Extracted records:
■ ■ ■ ■

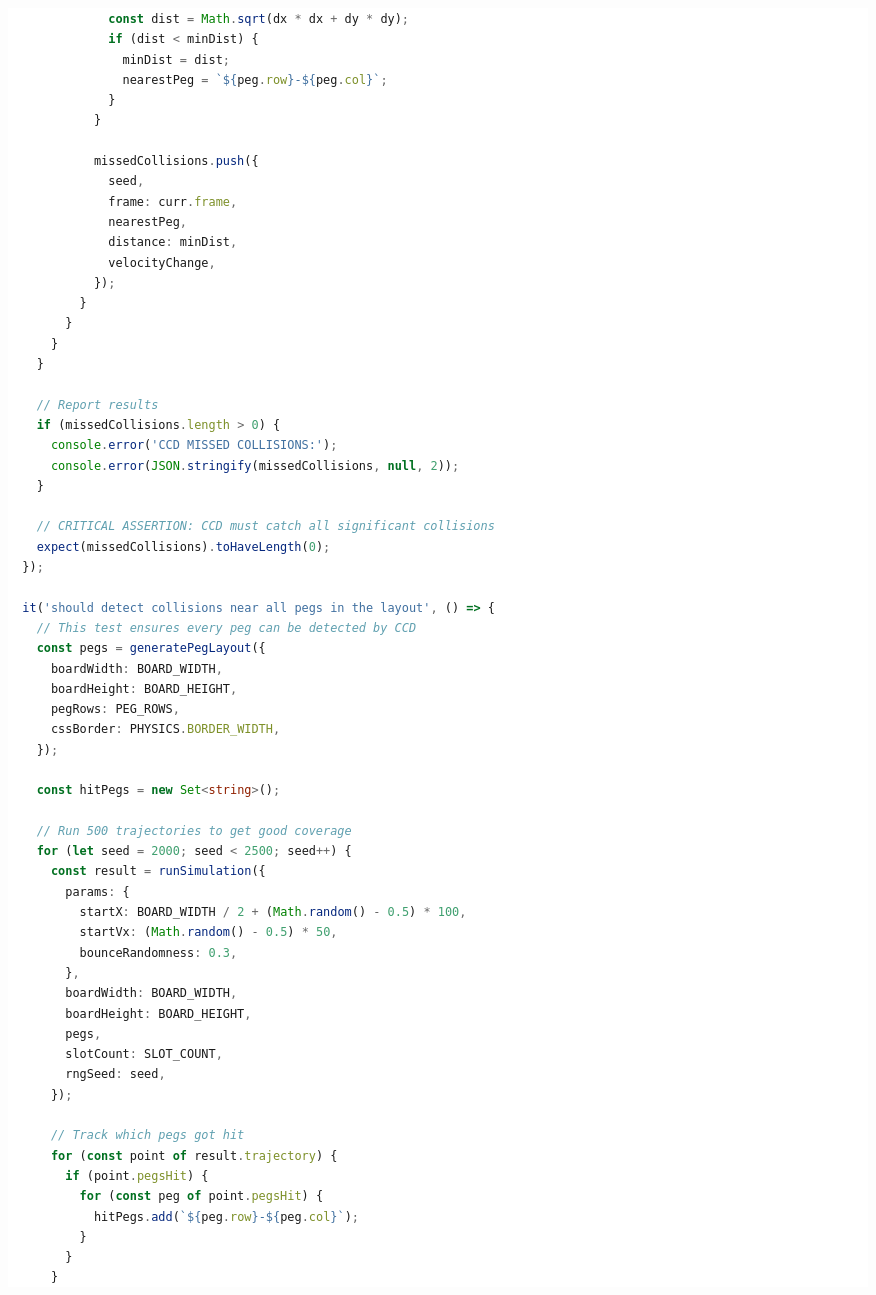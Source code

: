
 ```typescript
              const dist = Math.sqrt(dx * dx + dy * dy);
              if (dist < minDist) {
                minDist = dist;
                nearestPeg = `${peg.row}-${peg.col}`;
              }
            }

            missedCollisions.push({
              seed,
              frame: curr.frame,
              nearestPeg,
              distance: minDist,
              velocityChange,
            });
          }
        }
      }
    }

    // Report results
    if (missedCollisions.length > 0) {
      console.error('CCD MISSED COLLISIONS:');
      console.error(JSON.stringify(missedCollisions, null, 2));
    }

    // CRITICAL ASSERTION: CCD must catch all significant collisions
    expect(missedCollisions).toHaveLength(0);
  });

  it('should detect collisions near all pegs in the layout', () => {
    // This test ensures every peg can be detected by CCD
    const pegs = generatePegLayout({
      boardWidth: BOARD_WIDTH,
      boardHeight: BOARD_HEIGHT,
      pegRows: PEG_ROWS,
      cssBorder: PHYSICS.BORDER_WIDTH,
    });

    const hitPegs = new Set<string>();

    // Run 500 trajectories to get good coverage
    for (let seed = 2000; seed < 2500; seed++) {
      const result = runSimulation({
        params: {
          startX: BOARD_WIDTH / 2 + (Math.random() - 0.5) * 100,
          startVx: (Math.random() - 0.5) * 50,
          bounceRandomness: 0.3,
        },
        boardWidth: BOARD_WIDTH,
        boardHeight: BOARD_HEIGHT,
        pegs,
        slotCount: SLOT_COUNT,
        rngSeed: seed,
      });

      // Track which pegs got hit
      for (const point of result.trajectory) {
        if (point.pegsHit) {
          for (const peg of point.pegsHit) {
            hitPegs.add(`${peg.row}-${peg.col}`);
          }
        }
      }
```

■ ■ ■ ■

▶ _DIRECTIONS FOR THIS TASK_: Copy out all the records exactly as they read, and omit the pictures.

▶ _ANSWER SECTION_:
Source code

:
 ```typescript
              const dist = Math.sqrt(dx * dx + dy * dy);
              if (dist < minDist) {
                minDist = dist;
                nearestPeg = `${peg.row}-${peg.col}`;
              }
            }

            missedCollisions.push({
              seed,
              frame: curr.frame,
              nearestPeg,
              distance: minDist,
              velocityChange,
            });
          }
        }
      }
    }

    // Report results
    if (missedCollisions.length > 0) {
      console.error('CCD MISSED COLLISIONS:');
      console.error(JSON.stringify(missedCollisions, null, 2));
    }

    // CRITICAL ASSERTION: CCD must catch all significant collisions
    expect(missedCollisions).toHaveLength(0);
  });

  it('should detect collisions near all pegs in the layout', () => {
    // This test ensures every peg can be detected by CCD
    const pegs = generatePegLayout({
      boardWidth: BOARD_WIDTH,
      boardHeight: BOARD_HEIGHT,
      pegRows: PEG_ROWS,
      cssBorder: PHYSICS.BORDER_WIDTH,
    });

    const hitPegs = new Set<string>();

    // Run 500 trajectories to get good coverage
    for (let seed = 2000; seed < 2500; seed++) {
      const result = runSimulation({
        params: {
          startX: BOARD_WIDTH / 2 + (Math.random() - 0.5) * 100,
          startVx: (Math.random() - 0.5) * 50,
          bounceRandomness: 0.3,
        },
        boardWidth: BOARD_WIDTH,
        boardHeight: BOARD_HEIGHT,
        pegs,
        slotCount: SLOT_COUNT,
        rngSeed: seed,
      });

      // Track which pegs got hit
      for (const point of result.trajectory) {
        if (point.pegsHit) {
          for (const peg of point.pegsHit) {
            hitPegs.add(`${peg.row}-${peg.col}`);
          }
        }
      }
```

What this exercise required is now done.